We all succumb to habits - adults and children alike - and it can sometimes be hard and maybe embarrassing to realize when a routine or habit has taken control of your life and caused you to veer away from the path you want to be on.
I recently finished reading a book entitled The Power of Habit by Charles Duhigg all about the power of habits and how we can take control of these habits if we would only analyze them in a particular way to realize our own potential. By recognizing when you are triggered to enter into a habit (the "cue"), what patterns you follow after (the "routine") and what outcome there is (the "reward") you can change your actions to build positive routines for your life.
While reading this book I couldn't help but think about my work in teaching and the students who are with me every day.

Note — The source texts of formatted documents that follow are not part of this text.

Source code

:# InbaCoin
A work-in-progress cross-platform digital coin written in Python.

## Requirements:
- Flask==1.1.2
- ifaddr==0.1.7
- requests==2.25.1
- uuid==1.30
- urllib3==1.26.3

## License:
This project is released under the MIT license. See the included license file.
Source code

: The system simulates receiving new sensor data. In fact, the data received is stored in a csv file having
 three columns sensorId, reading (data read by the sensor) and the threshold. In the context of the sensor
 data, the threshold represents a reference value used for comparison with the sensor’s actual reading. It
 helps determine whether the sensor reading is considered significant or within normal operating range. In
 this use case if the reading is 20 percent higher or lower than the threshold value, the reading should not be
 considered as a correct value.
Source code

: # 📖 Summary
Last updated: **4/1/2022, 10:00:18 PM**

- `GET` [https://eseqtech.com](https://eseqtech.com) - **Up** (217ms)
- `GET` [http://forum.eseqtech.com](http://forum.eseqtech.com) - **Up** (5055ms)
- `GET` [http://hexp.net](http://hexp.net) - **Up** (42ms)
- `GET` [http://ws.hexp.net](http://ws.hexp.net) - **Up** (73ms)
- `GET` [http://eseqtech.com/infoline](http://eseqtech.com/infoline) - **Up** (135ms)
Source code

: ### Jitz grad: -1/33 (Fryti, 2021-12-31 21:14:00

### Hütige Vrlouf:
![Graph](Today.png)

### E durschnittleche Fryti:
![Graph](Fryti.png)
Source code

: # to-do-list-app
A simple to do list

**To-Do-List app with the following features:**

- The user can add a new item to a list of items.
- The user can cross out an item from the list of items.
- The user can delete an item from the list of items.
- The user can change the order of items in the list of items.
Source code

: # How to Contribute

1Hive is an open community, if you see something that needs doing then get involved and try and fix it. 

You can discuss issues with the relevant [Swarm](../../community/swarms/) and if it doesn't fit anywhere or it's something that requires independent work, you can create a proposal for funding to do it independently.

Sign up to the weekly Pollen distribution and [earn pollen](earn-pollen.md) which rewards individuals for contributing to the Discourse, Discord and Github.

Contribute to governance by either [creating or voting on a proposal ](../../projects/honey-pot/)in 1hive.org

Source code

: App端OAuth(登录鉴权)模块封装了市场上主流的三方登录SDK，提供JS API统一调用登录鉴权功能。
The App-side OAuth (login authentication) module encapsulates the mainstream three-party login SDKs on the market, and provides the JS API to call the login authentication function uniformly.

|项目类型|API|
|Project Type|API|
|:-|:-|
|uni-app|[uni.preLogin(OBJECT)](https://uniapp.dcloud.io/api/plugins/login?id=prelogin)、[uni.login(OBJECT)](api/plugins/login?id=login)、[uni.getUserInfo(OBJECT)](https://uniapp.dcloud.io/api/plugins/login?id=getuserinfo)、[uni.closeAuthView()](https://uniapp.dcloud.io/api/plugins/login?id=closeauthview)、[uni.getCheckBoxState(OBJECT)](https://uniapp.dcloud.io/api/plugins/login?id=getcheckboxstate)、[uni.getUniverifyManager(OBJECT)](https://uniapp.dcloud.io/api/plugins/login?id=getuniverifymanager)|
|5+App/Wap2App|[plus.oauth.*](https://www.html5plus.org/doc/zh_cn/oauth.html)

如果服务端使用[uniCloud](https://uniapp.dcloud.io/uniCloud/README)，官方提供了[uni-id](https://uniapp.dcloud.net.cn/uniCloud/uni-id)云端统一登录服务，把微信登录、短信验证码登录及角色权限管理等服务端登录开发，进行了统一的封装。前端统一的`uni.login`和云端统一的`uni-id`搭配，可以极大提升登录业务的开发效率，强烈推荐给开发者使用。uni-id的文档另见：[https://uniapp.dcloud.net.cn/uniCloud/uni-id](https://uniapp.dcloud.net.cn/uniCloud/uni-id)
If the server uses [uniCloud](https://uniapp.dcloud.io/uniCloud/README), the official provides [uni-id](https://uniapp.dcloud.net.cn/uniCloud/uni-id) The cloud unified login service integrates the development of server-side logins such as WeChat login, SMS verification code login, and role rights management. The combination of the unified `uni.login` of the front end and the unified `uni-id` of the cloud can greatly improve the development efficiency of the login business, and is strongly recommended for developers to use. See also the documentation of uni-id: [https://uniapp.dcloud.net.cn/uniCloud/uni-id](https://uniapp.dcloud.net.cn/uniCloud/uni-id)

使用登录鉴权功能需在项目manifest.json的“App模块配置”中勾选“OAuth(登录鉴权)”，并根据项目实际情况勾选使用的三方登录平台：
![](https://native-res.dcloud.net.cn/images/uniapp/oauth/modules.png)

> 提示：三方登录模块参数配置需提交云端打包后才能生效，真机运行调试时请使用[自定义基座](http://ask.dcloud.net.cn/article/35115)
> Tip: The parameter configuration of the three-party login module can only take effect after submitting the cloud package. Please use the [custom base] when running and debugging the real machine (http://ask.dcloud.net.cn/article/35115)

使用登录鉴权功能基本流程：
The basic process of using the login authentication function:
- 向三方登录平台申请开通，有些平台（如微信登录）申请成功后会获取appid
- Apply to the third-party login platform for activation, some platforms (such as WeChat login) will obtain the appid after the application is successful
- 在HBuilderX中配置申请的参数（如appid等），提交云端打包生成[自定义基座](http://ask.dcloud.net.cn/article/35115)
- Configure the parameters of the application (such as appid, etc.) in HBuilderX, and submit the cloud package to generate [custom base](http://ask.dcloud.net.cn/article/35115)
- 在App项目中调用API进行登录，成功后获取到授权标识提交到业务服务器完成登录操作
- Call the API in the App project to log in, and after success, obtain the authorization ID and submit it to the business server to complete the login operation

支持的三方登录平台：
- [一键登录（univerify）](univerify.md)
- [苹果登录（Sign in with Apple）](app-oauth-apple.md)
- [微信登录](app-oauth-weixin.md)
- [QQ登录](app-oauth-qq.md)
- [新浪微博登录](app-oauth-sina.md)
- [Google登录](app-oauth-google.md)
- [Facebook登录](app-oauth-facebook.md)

I see some of the worst habits formed early (throwing homework papers into a backpack instead of into a labeled folder, for example). I also am guilty of similarly bad routines (placing all work for one assignment into a folder on a pile of other folders, for example). The one difference, I think, is that I have more experience recognizing these patterns and so am able to change these habits more readily than my students. So, it is partly my job to help them develop positive routines that can help them organize their work and life.
It is easy to simply write that here yet I know that when I get back into the classroom I will be so bogged down by everything else that I will not prioritize this point. One thing I hope to get out of reading this book is to change my own habits and routines and set reminders for myself to conduct binder checks; emphasize organization; and give feedback to my students on how they can make themselves more ready for interactions in the job world. I only hope I remember what I write down now so that I can bring it up with them in the future.